The answer should be the lines from the one with "3. Instale as" through the final line of the entries, restated word for word.

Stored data
* * * * * * * * *
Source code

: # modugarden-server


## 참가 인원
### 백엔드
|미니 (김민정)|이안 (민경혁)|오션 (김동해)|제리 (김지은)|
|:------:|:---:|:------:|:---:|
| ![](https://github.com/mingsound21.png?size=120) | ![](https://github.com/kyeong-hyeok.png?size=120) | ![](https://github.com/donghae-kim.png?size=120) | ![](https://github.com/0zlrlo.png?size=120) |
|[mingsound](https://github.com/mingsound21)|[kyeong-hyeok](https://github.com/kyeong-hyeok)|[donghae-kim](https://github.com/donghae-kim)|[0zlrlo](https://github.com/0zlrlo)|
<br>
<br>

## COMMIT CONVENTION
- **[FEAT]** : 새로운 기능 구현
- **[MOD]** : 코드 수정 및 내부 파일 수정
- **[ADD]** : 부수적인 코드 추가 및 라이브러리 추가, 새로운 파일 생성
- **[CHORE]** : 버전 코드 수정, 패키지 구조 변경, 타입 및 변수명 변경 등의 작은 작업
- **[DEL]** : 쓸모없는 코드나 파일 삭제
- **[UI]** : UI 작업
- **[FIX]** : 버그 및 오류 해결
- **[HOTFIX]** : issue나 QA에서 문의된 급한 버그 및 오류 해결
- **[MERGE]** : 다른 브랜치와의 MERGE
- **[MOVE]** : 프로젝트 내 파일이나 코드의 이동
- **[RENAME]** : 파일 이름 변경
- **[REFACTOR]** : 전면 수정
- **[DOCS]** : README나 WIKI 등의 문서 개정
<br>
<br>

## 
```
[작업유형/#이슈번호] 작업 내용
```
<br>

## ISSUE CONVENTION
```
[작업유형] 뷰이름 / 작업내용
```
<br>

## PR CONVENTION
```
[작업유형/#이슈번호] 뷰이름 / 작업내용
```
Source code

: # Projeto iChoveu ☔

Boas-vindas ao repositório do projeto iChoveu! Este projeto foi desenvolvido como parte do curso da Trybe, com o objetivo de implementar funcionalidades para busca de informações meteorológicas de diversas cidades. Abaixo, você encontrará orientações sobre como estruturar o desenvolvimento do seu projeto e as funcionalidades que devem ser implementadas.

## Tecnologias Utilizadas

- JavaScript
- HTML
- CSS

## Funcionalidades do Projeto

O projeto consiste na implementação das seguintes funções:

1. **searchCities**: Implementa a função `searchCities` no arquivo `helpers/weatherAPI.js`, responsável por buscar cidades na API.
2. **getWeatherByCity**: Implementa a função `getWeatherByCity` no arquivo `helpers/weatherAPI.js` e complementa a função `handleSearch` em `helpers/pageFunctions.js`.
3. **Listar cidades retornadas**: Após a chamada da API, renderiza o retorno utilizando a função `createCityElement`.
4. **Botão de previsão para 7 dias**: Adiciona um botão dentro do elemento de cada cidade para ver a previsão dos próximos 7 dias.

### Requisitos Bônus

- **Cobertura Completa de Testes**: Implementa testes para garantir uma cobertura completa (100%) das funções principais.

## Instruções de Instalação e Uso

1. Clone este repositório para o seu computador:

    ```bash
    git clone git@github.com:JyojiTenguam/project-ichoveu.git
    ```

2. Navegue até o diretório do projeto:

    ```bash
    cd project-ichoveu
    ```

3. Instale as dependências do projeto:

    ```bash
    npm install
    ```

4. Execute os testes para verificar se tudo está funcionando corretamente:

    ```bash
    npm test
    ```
* * * * * * * * *
▶ _ANSWER TO THIS PROBLEM_
3. Instale as dependências do projeto:

    ```bash
    npm install
    ```

4. Execute os testes para verificar se tudo está funcionando corretamente:

    ```bash
    npm test
    ```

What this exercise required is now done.